### GIVEN DATA:
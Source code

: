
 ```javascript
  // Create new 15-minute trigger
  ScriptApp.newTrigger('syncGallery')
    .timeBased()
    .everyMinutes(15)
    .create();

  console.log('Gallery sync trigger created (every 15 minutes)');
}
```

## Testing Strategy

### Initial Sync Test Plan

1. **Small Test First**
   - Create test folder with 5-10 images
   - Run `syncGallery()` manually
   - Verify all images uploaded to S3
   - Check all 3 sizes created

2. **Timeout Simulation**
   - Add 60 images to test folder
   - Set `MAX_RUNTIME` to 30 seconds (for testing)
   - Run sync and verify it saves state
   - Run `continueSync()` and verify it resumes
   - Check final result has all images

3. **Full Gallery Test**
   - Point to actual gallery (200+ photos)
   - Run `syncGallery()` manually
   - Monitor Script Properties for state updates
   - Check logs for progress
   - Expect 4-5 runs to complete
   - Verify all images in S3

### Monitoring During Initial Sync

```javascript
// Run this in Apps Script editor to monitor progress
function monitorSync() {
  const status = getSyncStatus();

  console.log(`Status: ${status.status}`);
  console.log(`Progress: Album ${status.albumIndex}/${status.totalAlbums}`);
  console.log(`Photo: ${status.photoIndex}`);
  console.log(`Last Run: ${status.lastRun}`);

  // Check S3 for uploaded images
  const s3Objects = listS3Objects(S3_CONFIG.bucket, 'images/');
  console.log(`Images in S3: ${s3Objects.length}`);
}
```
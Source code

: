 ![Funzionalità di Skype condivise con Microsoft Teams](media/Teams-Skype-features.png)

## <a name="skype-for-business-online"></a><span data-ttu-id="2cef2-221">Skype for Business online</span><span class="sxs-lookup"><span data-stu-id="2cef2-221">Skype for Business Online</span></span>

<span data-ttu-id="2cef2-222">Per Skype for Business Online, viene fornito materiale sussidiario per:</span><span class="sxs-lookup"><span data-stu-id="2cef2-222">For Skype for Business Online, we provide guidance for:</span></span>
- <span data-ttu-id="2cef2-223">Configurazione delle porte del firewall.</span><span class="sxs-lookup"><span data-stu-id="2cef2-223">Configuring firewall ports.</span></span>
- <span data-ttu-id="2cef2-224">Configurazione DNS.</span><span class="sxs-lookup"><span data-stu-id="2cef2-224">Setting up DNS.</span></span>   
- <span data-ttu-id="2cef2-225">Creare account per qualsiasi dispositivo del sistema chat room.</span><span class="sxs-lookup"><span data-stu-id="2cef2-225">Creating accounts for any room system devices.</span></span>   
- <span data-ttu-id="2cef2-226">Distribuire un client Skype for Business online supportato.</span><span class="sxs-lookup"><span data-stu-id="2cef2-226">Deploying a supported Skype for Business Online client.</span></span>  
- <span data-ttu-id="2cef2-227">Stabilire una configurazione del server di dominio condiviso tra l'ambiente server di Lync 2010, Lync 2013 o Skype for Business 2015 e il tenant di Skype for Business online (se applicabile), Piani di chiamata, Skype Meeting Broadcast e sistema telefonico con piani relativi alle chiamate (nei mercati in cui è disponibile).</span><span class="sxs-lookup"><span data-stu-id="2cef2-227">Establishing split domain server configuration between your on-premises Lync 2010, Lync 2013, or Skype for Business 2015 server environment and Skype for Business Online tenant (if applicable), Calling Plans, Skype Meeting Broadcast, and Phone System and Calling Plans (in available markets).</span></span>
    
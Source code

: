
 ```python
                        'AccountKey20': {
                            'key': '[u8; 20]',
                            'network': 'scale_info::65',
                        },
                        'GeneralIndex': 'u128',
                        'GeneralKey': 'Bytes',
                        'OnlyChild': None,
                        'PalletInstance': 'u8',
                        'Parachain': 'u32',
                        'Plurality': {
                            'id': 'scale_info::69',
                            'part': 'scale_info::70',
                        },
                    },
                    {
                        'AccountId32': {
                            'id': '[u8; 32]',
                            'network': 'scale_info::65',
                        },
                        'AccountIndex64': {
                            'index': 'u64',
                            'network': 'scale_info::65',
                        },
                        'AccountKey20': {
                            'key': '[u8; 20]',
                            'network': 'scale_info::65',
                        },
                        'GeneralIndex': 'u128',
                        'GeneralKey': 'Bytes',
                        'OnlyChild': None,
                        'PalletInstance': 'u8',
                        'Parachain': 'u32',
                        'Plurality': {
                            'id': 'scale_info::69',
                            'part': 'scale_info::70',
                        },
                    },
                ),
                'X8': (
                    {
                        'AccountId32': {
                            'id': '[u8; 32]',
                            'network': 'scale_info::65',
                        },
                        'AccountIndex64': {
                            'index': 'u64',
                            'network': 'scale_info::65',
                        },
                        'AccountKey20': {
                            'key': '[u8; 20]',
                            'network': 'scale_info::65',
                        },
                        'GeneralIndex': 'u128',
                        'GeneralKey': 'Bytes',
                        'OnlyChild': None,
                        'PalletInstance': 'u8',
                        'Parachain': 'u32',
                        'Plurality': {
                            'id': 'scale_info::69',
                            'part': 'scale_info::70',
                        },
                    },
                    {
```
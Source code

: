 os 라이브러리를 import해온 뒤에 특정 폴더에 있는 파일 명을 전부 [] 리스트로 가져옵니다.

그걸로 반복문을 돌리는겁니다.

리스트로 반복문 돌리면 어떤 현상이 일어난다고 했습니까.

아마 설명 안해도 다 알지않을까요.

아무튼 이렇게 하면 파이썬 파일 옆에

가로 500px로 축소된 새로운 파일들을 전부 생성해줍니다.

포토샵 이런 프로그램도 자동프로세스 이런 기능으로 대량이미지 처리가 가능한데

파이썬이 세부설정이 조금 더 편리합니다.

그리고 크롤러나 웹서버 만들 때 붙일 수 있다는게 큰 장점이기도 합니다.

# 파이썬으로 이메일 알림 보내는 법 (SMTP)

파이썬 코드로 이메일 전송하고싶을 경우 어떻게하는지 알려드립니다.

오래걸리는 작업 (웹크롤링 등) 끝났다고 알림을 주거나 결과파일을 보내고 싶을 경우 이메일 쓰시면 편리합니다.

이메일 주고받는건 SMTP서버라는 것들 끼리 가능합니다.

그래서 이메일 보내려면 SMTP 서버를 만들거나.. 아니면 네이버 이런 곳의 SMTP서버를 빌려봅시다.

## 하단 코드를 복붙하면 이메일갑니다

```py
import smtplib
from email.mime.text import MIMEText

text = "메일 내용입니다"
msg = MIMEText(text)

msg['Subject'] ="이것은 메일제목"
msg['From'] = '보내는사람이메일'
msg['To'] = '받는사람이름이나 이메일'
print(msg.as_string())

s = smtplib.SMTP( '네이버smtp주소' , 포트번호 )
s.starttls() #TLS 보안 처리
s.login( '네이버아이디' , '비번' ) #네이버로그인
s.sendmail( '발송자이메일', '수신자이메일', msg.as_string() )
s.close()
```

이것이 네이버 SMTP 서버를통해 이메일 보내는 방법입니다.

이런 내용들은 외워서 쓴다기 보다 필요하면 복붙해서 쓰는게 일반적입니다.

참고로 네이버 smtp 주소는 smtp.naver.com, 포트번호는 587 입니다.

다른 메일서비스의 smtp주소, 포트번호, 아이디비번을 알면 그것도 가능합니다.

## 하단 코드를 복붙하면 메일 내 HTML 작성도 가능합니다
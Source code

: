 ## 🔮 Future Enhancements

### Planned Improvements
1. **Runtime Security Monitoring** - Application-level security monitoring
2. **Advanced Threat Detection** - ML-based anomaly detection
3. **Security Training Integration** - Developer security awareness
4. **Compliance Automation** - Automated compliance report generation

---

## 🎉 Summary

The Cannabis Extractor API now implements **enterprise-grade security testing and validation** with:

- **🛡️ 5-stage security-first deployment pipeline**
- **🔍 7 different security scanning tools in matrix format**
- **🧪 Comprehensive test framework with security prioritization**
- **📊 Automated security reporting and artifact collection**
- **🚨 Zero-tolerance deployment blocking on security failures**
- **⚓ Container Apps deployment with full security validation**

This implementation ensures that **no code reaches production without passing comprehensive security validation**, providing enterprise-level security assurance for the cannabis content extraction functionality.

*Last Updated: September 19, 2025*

### WHAT NEEDS TO BE DONE:
Nothing but the lines from the one with "## 하단 코드를 복붙하면 이메일갑니다" through the last line of the entries should be repeated, and those exactly.

### TASK RESPONSE:
## 하단 코드를 복붙하면 이메일갑니다

```py
import smtplib
from email.mime.text import MIMEText

text = "메일 내용입니다"
msg = MIMEText(text)

msg['Subject'] ="이것은 메일제목"
msg['From'] = '보내는사람이메일'
msg['To'] = '받는사람이름이나 이메일'
print(msg.as_string())

s = smtplib.SMTP( '네이버smtp주소' , 포트번호 )
s.starttls() #TLS 보안 처리
s.login( '네이버아이디' , '비번' ) #네이버로그인
s.sendmail( '발송자이메일', '수신자이메일', msg.as_string() )
s.close()
```

이것이 네이버 SMTP 서버를통해 이메일 보내는 방법입니다.

이런 내용들은 외워서 쓴다기 보다 필요하면 복붙해서 쓰는게 일반적입니다.

참고로 네이버 smtp 주소는 smtp.naver.com, 포트번호는 587 입니다.

다른 메일서비스의 smtp주소, 포트번호, 아이디비번을 알면 그것도 가능합니다.

## 하단 코드를 복붙하면 메일 내 HTML 작성도 가능합니다
Source code

: ## 🔮 Future Enhancements

### Planned Improvements
1. **Runtime Security Monitoring** - Application-level security monitoring
2. **Advanced Threat Detection** - ML-based anomaly detection
3. **Security Training Integration** - Developer security awareness
4. **Compliance Automation** - Automated compliance report generation

---

## 🎉 Summary

The Cannabis Extractor API now implements **enterprise-grade security testing and validation** with:

- **🛡️ 5-stage security-first deployment pipeline**
- **🔍 7 different security scanning tools in matrix format**
- **🧪 Comprehensive test framework with security prioritization**
- **📊 Automated security reporting and artifact collection**
- **🚨 Zero-tolerance deployment blocking on security failures**
- **⚓ Container Apps deployment with full security validation**

This implementation ensures that **no code reaches production without passing comprehensive security validation**, providing enterprise-level security assurance for the cannabis content extraction functionality.

*Last Updated: September 19, 2025*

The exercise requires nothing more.